### Work request:
Output verbatim the line with "- 以太坊现货ETF 4月21日-4月25日 **净流入约1.027亿美元**" together with every line beneath it, ending at the last line of the entries.

### Data provided:
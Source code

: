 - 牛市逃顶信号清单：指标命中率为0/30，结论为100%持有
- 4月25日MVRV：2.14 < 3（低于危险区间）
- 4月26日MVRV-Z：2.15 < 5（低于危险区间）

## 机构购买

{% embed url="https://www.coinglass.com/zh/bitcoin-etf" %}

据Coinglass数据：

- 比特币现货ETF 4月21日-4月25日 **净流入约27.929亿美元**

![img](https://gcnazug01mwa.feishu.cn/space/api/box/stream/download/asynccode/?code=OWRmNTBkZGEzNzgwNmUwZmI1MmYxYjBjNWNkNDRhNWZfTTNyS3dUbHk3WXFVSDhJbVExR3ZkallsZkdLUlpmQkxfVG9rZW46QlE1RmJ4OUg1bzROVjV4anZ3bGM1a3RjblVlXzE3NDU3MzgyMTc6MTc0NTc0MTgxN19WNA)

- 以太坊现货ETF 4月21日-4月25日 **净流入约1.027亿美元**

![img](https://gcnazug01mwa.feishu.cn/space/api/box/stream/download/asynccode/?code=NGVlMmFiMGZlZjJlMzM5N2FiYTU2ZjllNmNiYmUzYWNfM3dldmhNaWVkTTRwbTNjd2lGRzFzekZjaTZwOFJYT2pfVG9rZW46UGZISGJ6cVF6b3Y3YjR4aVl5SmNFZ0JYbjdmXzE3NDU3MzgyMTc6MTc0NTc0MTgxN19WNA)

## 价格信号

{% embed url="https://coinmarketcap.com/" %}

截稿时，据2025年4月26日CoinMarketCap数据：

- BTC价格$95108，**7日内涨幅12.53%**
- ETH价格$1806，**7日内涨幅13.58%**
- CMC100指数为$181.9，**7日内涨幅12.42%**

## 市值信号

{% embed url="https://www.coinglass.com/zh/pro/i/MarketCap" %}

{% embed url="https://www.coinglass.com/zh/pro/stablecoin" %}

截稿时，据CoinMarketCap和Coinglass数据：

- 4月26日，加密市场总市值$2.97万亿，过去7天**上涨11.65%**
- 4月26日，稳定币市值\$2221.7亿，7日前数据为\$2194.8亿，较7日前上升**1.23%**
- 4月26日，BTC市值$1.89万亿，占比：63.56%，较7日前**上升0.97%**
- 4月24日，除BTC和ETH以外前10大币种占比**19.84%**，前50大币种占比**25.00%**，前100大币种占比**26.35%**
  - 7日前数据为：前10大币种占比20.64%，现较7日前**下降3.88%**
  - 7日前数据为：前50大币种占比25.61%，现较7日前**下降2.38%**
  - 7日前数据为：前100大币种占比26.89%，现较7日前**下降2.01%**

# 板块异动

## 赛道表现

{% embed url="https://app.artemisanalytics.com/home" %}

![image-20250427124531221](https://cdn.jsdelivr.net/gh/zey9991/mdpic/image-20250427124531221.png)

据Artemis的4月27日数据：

### Problem solution:
- 以太坊现货ETF 4月21日-4月25日 **净流入约1.027亿美元**

![img](https://gcnazug01mwa.feishu.cn/space/api/box/stream/download/asynccode/?code=NGVlMmFiMGZlZjJlMzM5N2FiYTU2ZjllNmNiYmUzYWNfM3dldmhNaWVkTTRwbTNjd2lGRzFzekZjaTZwOFJYT2pfVG9rZW46UGZISGJ6cVF6b3Y3YjR4aVl5SmNFZ0JYbjdmXzE3NDU3MzgyMTc6MTc0NTc0MTgxN19WNA)

## 价格信号

{% embed url="https://coinmarketcap.com/" %}

截稿时，据2025年4月26日CoinMarketCap数据：

- BTC价格$95108，**7日内涨幅12.53%**
- ETH价格$1806，**7日内涨幅13.58%**
- CMC100指数为$181.9，**7日内涨幅12.42%**

## 市值信号

{% embed url="https://www.coinglass.com/zh/pro/i/MarketCap" %}

{% embed url="https://www.coinglass.com/zh/pro/stablecoin" %}

截稿时，据CoinMarketCap和Coinglass数据：

- 4月26日，加密市场总市值$2.97万亿，过去7天**上涨11.65%**
- 4月26日，稳定币市值\$2221.7亿，7日前数据为\$2194.8亿，较7日前上升**1.23%**
- 4月26日，BTC市值$1.89万亿，占比：63.56%，较7日前**上升0.97%**
- 4月24日，除BTC和ETH以外前10大币种占比**19.84%**，前50大币种占比**25.00%**，前100大币种占比**26.35%**
  - 7日前数据为：前10大币种占比20.64%，现较7日前**下降3.88%**
  - 7日前数据为：前50大币种占比25.61%，现较7日前**下降2.38%**
  - 7日前数据为：前100大币种占比26.89%，现较7日前**下降2.01%**

# 板块异动

## 赛道表现

{% embed url="https://app.artemisanalytics.com/home" %}

![image-20250427124531221](https://cdn.jsdelivr.net/gh/zey9991/mdpic/image-20250427124531221.png)

据Artemis的4月27日数据：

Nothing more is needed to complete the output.